There are a few different withdrawal methods that you may want to consider to help you meet your MRD requirement:
Annual recalculation: This approach generally requires annual distributions from your account based on your life expectancy. It is recalculated each year.
Purchasing an income annuity: The purchase of an annuity can help turn your IRA assets into a stream of income payments that’s guaranteed1 for life; this takes care of MRDs at the same time.2 (There are a number of limitations on the types of annuities that can be used to satisfy MRDs, so be sure to check with a tax professional.) Additionally, only the amount used to purchase the annuity may satisfy your MRD requirement. If you have other IRA accounts, you will still need to meet required distributions for them.
Annuities have advantages—most eliminate the need to worry about outliving your money, for one—but also drawbacks, such as the loss of access to your principal. Weigh the purchase of an annuity carefully, and do so in the context of a broader retirement plan. There are two payment options:
- Fixed payment option: Lifetime payments remain level—although you may choose to pay extra for a cost-of-living adjustment (COLA) to increase payments annually and to help hedge against inflation.
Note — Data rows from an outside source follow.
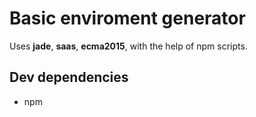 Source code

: # Basic enviroment generator

Uses **jade**, **saas**, **ecma2015**, with the help of npm scripts.

## Dev dependencies
 - npm
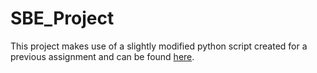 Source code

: # SBE_Project

This project makes use of a slightly modified python script created for a previous assignment and can be found [here](https://github.com/OnofreiTudor05/SBE_Assignments).
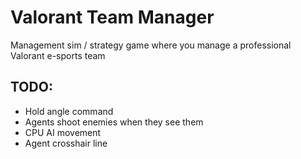 # Valorant Team Manager

Management sim / strategy game where you manage a professional Valorant e-sports team

## TODO:

- Hold angle command
- Agents shoot enemies when they see them
- CPU AI movement
- Agent crosshair line

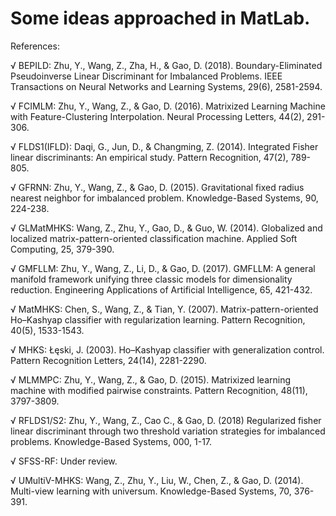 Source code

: # Some ideas approached in MatLab.

References:

√ BEPILD:
Zhu, Y., Wang, Z., Zha, H., & Gao, D. (2018). Boundary-Eliminated Pseudoinverse Linear Discriminant for Imbalanced Problems. IEEE Transactions on Neural Networks and Learning Systems, 29(6), 2581-2594.

√ FCIMLM:
Zhu, Y., Wang, Z., & Gao, D. (2016). Matrixized Learning Machine with Feature-Clustering Interpolation. Neural Processing Letters, 44(2), 291-306.

√ FLDS1(IFLD):
Daqi, G., Jun, D., & Changming, Z. (2014). Integrated Fisher linear discriminants: An empirical study. Pattern Recognition, 47(2), 789-805.

√ GFRNN:
Zhu, Y., Wang, Z., & Gao, D. (2015). Gravitational fixed radius nearest neighbor for imbalanced problem. Knowledge-Based Systems, 90, 224-238.

√ GLMatMHKS:
Wang, Z., Zhu, Y., Gao, D., & Guo, W. (2014). Globalized and localized matrix-pattern-oriented classification machine. Applied Soft Computing, 25, 379-390.

√ GMFLLM:
Zhu, Y., Wang, Z., Li, D., & Gao, D. (2017). GMFLLM: A general manifold framework unifying three classic models for dimensionality reduction. Engineering Applications of Artificial Intelligence, 65, 421-432.

√ MatMHKS:
Chen, S., Wang, Z., & Tian, Y. (2007). Matrix-pattern-oriented Ho–Kashyap classifier with regularization learning. Pattern Recognition, 40(5), 1533-1543.

√ MHKS:
Łęski, J. (2003). Ho–Kashyap classifier with generalization control. Pattern Recognition Letters, 24(14), 2281-2290.

√ MLMMPC:
Zhu, Y., Wang, Z., & Gao, D. (2015). Matrixized learning machine with modified pairwise constraints. Pattern Recognition, 48(11), 3797-3809.

√ RFLDS1/S2:
Zhu, Y., Wang, Z., Cao C., & Gao, D. (2018) Regularized fisher linear discriminant through two threshold variation strategies for imbalanced problems. Knowledge-Based Systems, 000, 1-17.

√ SFSS-RF:
Under review.

√ UMultiV-MHKS:
Wang, Z., Zhu, Y., Liu, W., Chen, Z., & Gao, D. (2014). Multi-view learning with universum. Knowledge-Based Systems, 70, 376-391.

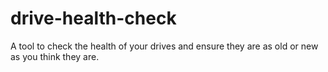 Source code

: # drive-health-check
A tool to check the health of your drives and ensure they are as old or new as you think they are.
However, access to additional principal withdrawals is limited. You could also use a Qualified Longevity Annuity Contract (QLAC) to defer payments on a portion of your pretax assets up to age 85 to help cover expenses later in life.
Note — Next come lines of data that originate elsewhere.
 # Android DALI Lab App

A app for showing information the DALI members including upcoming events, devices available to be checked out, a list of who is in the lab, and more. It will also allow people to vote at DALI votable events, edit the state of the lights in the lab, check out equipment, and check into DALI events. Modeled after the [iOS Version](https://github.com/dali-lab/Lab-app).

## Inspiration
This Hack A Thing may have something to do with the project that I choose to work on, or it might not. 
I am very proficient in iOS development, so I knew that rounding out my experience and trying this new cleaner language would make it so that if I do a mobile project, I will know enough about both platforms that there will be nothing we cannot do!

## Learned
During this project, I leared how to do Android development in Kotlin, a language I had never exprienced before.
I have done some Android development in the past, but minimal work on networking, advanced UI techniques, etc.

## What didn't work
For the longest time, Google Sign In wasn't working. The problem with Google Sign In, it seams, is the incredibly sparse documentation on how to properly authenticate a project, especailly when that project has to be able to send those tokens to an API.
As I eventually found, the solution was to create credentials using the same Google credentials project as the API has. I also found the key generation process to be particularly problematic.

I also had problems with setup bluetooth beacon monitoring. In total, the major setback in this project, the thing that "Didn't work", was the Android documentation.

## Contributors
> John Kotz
- Variable payment option: Lifetime payments vary over time, based on the performance of the underlying investments you choose. In some cases, additional withdrawals after purchase may be allowed.3
|2.||Do you plan to reinvest the money?|
If so, you may want to consider having any MRDs routed to one of your nonretirement accounts, where you can invest the money according to your goals, time horizon, risk tolerance, and financial circumstances.
If you invest your MRD in a taxable account, you may want to consider owning tax-efficient securities to help potentially reduce your tax liability. These could include:
Municipal bonds and municipal bond funds. These pay income that is free from federal income tax and, in some cases, from state and local taxes. Note: Income from some municipal bonds and mutual funds is subject to the federal alternative minimum tax.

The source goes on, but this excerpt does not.